Sunday, March 13, 2005

Review - The Chorus (Les choristes)


Clement Mathieu (Gerard Jugnot) is an idealistic teacher who arrives at boys’ boarding school shortly after the second world war. He is immediately startled by the brutal methods that are employed by the fierce principal Rachin (Francois Berleand) to keep these troubled boys in check. But Mathieu sees some potential in his students; after hearing them sing he notices a couple of them possess good voices. Perhaps this former musician could shape them into a choir?

It is giving nothing away to say that The Chorus has a happy ending. Mathieu is following in the footsteps of Glenn Holland (Mr Holland’s Opus), Mr Chipping (Goodbye Mr Chips), John Keating (Dead Poet’s Society), Louanne Johnson (Dangerous Minds), Mark Thackeray (To Sir, With Love) and countless other inspirational movie teachers. All these characters enter a difficult environment filled with troubled youths and face great resistance at first, but soon their influence unlocks the students’ inner talents and has a profound effect on each of their lives. Done well, this kind of formula filmmaking can certainly be moving and thought-provoking but to do that a film must still attempt to add a little something of their own to that formula. It’s here that The Chorus fails.

First off, let's discuss the things that The Chorus gets right. In the lead role Gerard Jugnot is hugely impressive as the well-meaning Mathieu, giving a humane and completely believable performance. He seems to have a genuinely good relationship with the kids and the rest of the adult cast manage to give strong displays too; especially Berleand, who makes the best of a one-dimensional role. The children themselves are well cast, with Jean-Baptiste Maunier proving to be the real standout as Mathieu’s star pupil. The whole thing is nicely shot by Dominique Gentil and Carlo Varini, and there is a definite, if sickeningly manipulative, emotional pull in the final stages of the film.

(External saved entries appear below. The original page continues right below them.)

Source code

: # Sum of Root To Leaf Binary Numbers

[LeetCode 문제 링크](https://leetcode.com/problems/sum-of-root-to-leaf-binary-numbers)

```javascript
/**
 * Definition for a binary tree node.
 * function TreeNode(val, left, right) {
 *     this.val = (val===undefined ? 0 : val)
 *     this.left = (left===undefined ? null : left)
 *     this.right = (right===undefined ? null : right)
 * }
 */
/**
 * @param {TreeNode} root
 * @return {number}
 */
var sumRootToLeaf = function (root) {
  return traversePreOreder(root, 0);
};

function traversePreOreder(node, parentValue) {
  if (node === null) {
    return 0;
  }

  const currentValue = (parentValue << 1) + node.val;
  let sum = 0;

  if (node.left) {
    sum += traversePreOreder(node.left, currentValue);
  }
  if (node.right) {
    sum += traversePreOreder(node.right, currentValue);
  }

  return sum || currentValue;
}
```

But all this is to the service of a depressingly conventional, clumsy, shallow screenplay which simply has nothing new to say. The film begins with one Mathieu’s former students (Jaques Perrin), who is now the world’s greatest conductor (a series of magazine covers bluntly reinforce the point), returning home for his mother’s funeral. Here he meets one of his fellow classmates, who has bought Mathieu’s old diary along, and the pair start to reminisce the whole story. The plot then crawls from predictable storyline A to predictable storyline B without a single surprise along the way.

The direction, from first-timer Christophe Barratier, is heavy-handed and bland and the film fails to make the most of its setting. Other than a couple of occasions, when reference is made to children losing parents under Nazi occupation, there is no sign that this film is set in a country which was ravaged by war only four years previously, and where collaboration was still a major issue. The Chorus could be taking place in any country, at any time, and no attempt is made to place this simple-minded film in any kind of historical context.

The most depressing aspect of The Chorus is the notion that this simplistic, corny film has been made so obviously with the American audience in mind. The filmmakers have attempted to make it as palatable as possible to a public which normally wouldn’t dream of seeing a foreign-language film, and it has proved predictably successful. Shockingly, the French even selected it as their official entry for the Academy Awards, ahead of immeasurably superior fare (such as Cedric Kahn’s Red Lights, Agnes Jaoui’s Look at Me or Francois Ozon's magnificent 5x2), and it ended up as one of the five nominees for Best Foreign Language film. Clearly, they knew the audience they were aiming for.

There is one thing which prevents The Chorus from being a complete write-off, and that is the uplifting score provided by the boys themselves. It will stay with you long after the pre-programmed, dishonest sentimentality of the rest of the film has been forgotten.